Dataset entries:
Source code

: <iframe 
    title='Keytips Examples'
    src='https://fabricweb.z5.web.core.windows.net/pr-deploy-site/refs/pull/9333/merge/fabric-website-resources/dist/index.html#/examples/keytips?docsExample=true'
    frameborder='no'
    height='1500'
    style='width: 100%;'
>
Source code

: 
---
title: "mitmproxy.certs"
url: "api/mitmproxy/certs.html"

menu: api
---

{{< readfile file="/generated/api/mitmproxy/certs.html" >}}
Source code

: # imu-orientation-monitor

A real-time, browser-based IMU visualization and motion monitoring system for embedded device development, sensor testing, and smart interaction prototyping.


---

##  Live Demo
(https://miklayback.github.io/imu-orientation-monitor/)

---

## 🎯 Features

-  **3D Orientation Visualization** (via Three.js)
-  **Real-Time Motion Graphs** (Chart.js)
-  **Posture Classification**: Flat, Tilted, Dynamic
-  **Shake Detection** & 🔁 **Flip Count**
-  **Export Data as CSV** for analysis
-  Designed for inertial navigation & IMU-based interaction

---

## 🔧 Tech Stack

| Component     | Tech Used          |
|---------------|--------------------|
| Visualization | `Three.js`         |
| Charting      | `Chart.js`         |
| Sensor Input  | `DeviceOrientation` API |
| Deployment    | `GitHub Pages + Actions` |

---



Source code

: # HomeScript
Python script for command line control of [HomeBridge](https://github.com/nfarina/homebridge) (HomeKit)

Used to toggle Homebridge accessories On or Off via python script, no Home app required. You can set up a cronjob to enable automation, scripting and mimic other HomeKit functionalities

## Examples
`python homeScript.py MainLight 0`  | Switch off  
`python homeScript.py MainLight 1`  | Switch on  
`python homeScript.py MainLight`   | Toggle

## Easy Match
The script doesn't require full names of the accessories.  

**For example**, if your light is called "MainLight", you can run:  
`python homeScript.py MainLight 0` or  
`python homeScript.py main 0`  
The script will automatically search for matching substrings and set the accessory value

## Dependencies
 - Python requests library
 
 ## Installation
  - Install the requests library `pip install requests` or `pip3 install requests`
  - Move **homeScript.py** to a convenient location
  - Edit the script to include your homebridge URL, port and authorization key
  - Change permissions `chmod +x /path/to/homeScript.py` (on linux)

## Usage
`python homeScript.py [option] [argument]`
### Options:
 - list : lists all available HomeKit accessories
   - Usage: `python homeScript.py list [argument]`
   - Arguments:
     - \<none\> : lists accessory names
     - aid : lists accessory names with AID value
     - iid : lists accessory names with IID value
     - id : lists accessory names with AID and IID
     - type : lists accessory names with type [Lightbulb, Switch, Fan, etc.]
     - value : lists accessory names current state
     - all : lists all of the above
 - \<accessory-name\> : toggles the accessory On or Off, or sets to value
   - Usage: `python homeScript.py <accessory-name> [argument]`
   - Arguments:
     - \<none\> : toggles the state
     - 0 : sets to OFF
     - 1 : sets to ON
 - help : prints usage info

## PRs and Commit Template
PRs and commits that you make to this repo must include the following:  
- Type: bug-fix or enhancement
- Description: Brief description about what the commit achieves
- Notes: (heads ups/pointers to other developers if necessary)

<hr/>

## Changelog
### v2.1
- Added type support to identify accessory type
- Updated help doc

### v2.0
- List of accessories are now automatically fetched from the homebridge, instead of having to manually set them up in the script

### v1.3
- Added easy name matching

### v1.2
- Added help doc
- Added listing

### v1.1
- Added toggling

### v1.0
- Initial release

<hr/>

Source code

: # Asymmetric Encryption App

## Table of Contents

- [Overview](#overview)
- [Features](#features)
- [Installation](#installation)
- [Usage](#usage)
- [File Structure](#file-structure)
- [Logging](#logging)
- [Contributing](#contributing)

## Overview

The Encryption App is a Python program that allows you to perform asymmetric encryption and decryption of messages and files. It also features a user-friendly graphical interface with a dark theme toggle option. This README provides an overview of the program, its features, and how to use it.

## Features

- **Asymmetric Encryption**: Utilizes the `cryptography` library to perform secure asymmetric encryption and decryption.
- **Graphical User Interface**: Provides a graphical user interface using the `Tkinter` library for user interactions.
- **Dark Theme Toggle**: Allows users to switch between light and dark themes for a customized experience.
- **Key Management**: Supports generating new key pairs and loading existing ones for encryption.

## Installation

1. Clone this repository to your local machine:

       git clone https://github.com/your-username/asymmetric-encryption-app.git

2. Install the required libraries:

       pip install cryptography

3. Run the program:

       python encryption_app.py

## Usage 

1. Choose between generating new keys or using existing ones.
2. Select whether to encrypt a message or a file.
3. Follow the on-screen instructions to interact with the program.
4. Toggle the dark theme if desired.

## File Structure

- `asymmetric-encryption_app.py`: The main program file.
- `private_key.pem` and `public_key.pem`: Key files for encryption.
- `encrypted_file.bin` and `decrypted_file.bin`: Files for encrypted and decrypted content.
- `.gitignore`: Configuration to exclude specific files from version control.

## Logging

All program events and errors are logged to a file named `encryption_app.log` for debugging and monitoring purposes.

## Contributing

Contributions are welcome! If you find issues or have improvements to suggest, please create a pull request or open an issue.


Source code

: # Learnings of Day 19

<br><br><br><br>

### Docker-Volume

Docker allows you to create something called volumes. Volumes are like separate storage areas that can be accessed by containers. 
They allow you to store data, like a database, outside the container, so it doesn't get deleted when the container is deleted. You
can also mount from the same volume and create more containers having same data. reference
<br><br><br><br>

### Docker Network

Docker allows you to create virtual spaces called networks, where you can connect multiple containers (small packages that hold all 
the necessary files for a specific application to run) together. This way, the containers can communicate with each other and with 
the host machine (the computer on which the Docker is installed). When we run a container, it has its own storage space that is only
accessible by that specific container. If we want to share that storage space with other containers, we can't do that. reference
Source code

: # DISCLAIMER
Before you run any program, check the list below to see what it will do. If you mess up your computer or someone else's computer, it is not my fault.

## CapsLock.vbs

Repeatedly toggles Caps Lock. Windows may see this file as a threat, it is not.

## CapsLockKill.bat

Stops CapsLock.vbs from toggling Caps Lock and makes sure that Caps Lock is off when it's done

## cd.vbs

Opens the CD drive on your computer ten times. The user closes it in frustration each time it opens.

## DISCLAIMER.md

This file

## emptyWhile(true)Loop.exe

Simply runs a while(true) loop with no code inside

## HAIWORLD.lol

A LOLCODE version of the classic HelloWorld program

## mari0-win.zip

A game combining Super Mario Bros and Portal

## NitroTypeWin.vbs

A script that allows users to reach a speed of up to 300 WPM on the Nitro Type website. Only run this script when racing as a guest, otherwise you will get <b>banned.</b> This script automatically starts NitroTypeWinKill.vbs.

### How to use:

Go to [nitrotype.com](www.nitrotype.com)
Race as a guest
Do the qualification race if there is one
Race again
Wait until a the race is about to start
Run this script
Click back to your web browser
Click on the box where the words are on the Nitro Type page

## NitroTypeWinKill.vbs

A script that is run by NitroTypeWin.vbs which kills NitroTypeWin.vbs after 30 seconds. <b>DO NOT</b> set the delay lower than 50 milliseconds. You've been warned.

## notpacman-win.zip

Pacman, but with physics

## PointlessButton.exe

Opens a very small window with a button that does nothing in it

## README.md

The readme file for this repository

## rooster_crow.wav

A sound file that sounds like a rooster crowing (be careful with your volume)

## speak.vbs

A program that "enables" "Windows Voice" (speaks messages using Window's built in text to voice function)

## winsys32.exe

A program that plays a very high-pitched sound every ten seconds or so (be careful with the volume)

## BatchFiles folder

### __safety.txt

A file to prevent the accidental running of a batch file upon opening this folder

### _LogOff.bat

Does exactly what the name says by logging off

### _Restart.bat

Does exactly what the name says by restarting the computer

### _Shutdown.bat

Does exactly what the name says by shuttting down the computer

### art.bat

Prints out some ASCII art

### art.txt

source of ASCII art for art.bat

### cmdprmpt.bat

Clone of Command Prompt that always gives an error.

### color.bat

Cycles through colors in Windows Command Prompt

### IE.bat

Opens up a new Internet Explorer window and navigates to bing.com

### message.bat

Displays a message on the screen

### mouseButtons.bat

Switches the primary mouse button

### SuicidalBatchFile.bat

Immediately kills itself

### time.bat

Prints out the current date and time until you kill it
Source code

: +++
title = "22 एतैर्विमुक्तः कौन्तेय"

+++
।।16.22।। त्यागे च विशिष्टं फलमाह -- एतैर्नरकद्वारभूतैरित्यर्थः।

◆ DIRECTIONS FOR THIS TASK
Reproduce only this range: the first line of the data above through the line with "- Move **homeScript.py**", both included, exactly as written.

◆ ANSWER SECTION
Source code

: <iframe 
    title='Keytips Examples'
    src='https://fabricweb.z5.web.core.windows.net/pr-deploy-site/refs/pull/9333/merge/fabric-website-resources/dist/index.html#/examples/keytips?docsExample=true'
    frameborder='no'
    height='1500'
    style='width: 100%;'
>
Source code

: 
---
title: "mitmproxy.certs"
url: "api/mitmproxy/certs.html"

menu: api
---

{{< readfile file="/generated/api/mitmproxy/certs.html" >}}
Source code

: # imu-orientation-monitor

A real-time, browser-based IMU visualization and motion monitoring system for embedded device development, sensor testing, and smart interaction prototyping.


---

##  Live Demo
(https://miklayback.github.io/imu-orientation-monitor/)

---

## 🎯 Features

-  **3D Orientation Visualization** (via Three.js)
-  **Real-Time Motion Graphs** (Chart.js)
-  **Posture Classification**: Flat, Tilted, Dynamic
-  **Shake Detection** & 🔁 **Flip Count**
-  **Export Data as CSV** for analysis
-  Designed for inertial navigation & IMU-based interaction

---

## 🔧 Tech Stack

| Component     | Tech Used          |
|---------------|--------------------|
| Visualization | `Three.js`         |
| Charting      | `Chart.js`         |
| Sensor Input  | `DeviceOrientation` API |
| Deployment    | `GitHub Pages + Actions` |

---



Source code

: # HomeScript
Python script for command line control of [HomeBridge](https://github.com/nfarina/homebridge) (HomeKit)

Used to toggle Homebridge accessories On or Off via python script, no Home app required. You can set up a cronjob to enable automation, scripting and mimic other HomeKit functionalities

## Examples
`python homeScript.py MainLight 0`  | Switch off  
`python homeScript.py MainLight 1`  | Switch on  
`python homeScript.py MainLight`   | Toggle

## Easy Match
The script doesn't require full names of the accessories.  

**For example**, if your light is called "MainLight", you can run:  
`python homeScript.py MainLight 0` or  
`python homeScript.py main 0`  
The script will automatically search for matching substrings and set the accessory value

## Dependencies
 - Python requests library
 
 ## Installation
  - Install the requests library `pip install requests` or `pip3 install requests`
  - Move **homeScript.py** to a convenient location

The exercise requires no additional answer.